> [Data shown]
-=-=-=-=-
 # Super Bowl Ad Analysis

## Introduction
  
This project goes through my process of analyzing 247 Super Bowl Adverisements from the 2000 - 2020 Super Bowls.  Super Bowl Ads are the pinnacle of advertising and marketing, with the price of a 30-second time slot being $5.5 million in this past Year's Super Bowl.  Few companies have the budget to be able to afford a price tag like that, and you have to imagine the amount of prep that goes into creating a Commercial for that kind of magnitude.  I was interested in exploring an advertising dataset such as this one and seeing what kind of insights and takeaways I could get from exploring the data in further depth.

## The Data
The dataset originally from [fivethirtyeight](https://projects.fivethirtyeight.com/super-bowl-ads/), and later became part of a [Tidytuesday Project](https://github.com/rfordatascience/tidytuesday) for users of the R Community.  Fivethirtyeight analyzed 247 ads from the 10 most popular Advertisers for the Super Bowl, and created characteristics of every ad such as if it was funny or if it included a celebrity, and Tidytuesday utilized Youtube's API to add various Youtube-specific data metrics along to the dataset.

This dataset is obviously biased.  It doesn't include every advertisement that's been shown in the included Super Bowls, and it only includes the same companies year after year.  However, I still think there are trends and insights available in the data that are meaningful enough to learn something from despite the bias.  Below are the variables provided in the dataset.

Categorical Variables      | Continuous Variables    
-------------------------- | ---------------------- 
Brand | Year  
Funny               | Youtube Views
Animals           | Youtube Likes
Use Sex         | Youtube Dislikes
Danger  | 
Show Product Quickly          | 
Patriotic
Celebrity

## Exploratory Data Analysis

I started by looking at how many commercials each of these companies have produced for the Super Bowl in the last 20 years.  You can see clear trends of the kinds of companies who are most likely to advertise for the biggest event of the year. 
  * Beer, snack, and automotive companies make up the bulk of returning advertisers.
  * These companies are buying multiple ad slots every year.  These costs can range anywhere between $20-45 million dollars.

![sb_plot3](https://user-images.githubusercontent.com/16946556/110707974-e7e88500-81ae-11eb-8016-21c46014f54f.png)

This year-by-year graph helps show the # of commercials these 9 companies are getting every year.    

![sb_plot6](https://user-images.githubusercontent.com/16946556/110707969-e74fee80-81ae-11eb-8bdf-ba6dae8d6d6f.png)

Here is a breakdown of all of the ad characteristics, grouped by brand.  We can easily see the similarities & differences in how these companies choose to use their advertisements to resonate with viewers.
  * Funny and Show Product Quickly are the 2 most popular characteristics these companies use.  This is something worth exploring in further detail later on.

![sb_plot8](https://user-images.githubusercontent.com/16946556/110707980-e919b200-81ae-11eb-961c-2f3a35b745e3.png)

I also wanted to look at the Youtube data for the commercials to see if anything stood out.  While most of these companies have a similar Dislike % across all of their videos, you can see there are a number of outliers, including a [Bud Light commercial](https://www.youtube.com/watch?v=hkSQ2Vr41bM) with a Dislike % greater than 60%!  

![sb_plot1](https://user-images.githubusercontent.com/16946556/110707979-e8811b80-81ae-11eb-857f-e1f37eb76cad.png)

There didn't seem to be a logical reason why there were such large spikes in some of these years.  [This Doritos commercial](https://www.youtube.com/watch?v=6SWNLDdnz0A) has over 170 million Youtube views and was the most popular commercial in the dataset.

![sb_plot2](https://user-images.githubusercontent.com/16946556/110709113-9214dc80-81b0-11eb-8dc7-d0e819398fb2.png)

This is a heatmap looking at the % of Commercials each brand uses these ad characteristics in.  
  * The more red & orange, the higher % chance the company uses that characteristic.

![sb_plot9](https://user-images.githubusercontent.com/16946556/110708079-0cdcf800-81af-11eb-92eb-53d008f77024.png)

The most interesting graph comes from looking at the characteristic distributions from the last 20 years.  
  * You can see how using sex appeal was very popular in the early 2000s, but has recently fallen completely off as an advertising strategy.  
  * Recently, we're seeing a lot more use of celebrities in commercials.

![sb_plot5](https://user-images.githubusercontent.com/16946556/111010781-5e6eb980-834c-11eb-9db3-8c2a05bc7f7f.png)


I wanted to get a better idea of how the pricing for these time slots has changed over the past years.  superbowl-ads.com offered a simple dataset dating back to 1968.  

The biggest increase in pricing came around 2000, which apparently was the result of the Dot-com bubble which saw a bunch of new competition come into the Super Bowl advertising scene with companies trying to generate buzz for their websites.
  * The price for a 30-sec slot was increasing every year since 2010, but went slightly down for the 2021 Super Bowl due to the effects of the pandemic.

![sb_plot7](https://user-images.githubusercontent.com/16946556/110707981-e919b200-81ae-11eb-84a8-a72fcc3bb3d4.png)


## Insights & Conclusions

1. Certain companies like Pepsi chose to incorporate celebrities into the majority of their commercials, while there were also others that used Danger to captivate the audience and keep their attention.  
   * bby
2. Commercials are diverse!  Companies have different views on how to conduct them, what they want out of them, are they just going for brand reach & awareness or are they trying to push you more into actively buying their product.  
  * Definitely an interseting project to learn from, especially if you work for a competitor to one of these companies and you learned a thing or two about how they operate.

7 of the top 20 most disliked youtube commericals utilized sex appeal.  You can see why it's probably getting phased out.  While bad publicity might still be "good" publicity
-=-=-=-=-
> [Goal of the exercise] Copy every entry exactly, leaving nothing out.

> [Written reply]
 # Super Bowl Ad Analysis

## Introduction
  
This project goes through my process of analyzing 247 Super Bowl Adverisements from the 2000 - 2020 Super Bowls.  Super Bowl Ads are the pinnacle of advertising and marketing, with the price of a 30-second time slot being $5.5 million in this past Year's Super Bowl.  Few companies have the budget to be able to afford a price tag like that, and you have to imagine the amount of prep that goes into creating a Commercial for that kind of magnitude.  I was interested in exploring an advertising dataset such as this one and seeing what kind of insights and takeaways I could get from exploring the data in further depth.

## The Data
The dataset originally from [fivethirtyeight](https://projects.fivethirtyeight.com/super-bowl-ads/), and later became part of a [Tidytuesday Project](https://github.com/rfordatascience/tidytuesday) for users of the R Community.  Fivethirtyeight analyzed 247 ads from the 10 most popular Advertisers for the Super Bowl, and created characteristics of every ad such as if it was funny or if it included a celebrity, and Tidytuesday utilized Youtube's API to add various Youtube-specific data metrics along to the dataset.

This dataset is obviously biased.  It doesn't include every advertisement that's been shown in the included Super Bowls, and it only includes the same companies year after year.  However, I still think there are trends and insights available in the data that are meaningful enough to learn something from despite the bias.  Below are the variables provided in the dataset.

Categorical Variables      | Continuous Variables    
-------------------------- | ---------------------- 
Brand | Year  
Funny               | Youtube Views
Animals           | Youtube Likes
Use Sex         | Youtube Dislikes
Danger  | 
Show Product Quickly          | 
Patriotic
Celebrity

## Exploratory Data Analysis

I started by looking at how many commercials each of these companies have produced for the Super Bowl in the last 20 years.  You can see clear trends of the kinds of companies who are most likely to advertise for the biggest event of the year. 
  * Beer, snack, and automotive companies make up the bulk of returning advertisers.
  * These companies are buying multiple ad slots every year.  These costs can range anywhere between $20-45 million dollars.

![sb_plot3](https://user-images.githubusercontent.com/16946556/110707974-e7e88500-81ae-11eb-8016-21c46014f54f.png)

This year-by-year graph helps show the # of commercials these 9 companies are getting every year.    

![sb_plot6](https://user-images.githubusercontent.com/16946556/110707969-e74fee80-81ae-11eb-8bdf-ba6dae8d6d6f.png)

Here is a breakdown of all of the ad characteristics, grouped by brand.  We can easily see the similarities & differences in how these companies choose to use their advertisements to resonate with viewers.
  * Funny and Show Product Quickly are the 2 most popular characteristics these companies use.  This is something worth exploring in further detail later on.

![sb_plot8](https://user-images.githubusercontent.com/16946556/110707980-e919b200-81ae-11eb-961c-2f3a35b745e3.png)

I also wanted to look at the Youtube data for the commercials to see if anything stood out.  While most of these companies have a similar Dislike % across all of their videos, you can see there are a number of outliers, including a [Bud Light commercial](https://www.youtube.com/watch?v=hkSQ2Vr41bM) with a Dislike % greater than 60%!  

![sb_plot1](https://user-images.githubusercontent.com/16946556/110707979-e8811b80-81ae-11eb-857f-e1f37eb76cad.png)

There didn't seem to be a logical reason why there were such large spikes in some of these years.  [This Doritos commercial](https://www.youtube.com/watch?v=6SWNLDdnz0A) has over 170 million Youtube views and was the most popular commercial in the dataset.

![sb_plot2](https://user-images.githubusercontent.com/16946556/110709113-9214dc80-81b0-11eb-8dc7-d0e819398fb2.png)

This is a heatmap looking at the % of Commercials each brand uses these ad characteristics in.  
  * The more red & orange, the higher % chance the company uses that characteristic.

![sb_plot9](https://user-images.githubusercontent.com/16946556/110708079-0cdcf800-81af-11eb-92eb-53d008f77024.png)

The most interesting graph comes from looking at the characteristic distributions from the last 20 years.  
  * You can see how using sex appeal was very popular in the early 2000s, but has recently fallen completely off as an advertising strategy.  
  * Recently, we're seeing a lot more use of celebrities in commercials.

![sb_plot5](https://user-images.githubusercontent.com/16946556/111010781-5e6eb980-834c-11eb-9db3-8c2a05bc7f7f.png)


I wanted to get a better idea of how the pricing for these time slots has changed over the past years.  superbowl-ads.com offered a simple dataset dating back to 1968.  

The biggest increase in pricing came around 2000, which apparently was the result of the Dot-com bubble which saw a bunch of new competition come into the Super Bowl advertising scene with companies trying to generate buzz for their websites.
  * The price for a 30-sec slot was increasing every year since 2010, but went slightly down for the 2021 Super Bowl due to the effects of the pandemic.

![sb_plot7](https://user-images.githubusercontent.com/16946556/110707981-e919b200-81ae-11eb-84a8-a72fcc3bb3d4.png)


## Insights & Conclusions

1. Certain companies like Pepsi chose to incorporate celebrities into the majority of their commercials, while there were also others that used Danger to captivate the audience and keep their attention.  
   * bby
2. Commercials are diverse!  Companies have different views on how to conduct them, what they want out of them, are they just going for brand reach & awareness or are they trying to push you more into actively buying their product.  
  * Definitely an interseting project to learn from, especially if you work for a competitor to one of these companies and you learned a thing or two about how they operate.

7 of the top 20 most disliked youtube commericals utilized sex appeal.  You can see why it's probably getting phased out.  While bad publicity might still be "good" publicity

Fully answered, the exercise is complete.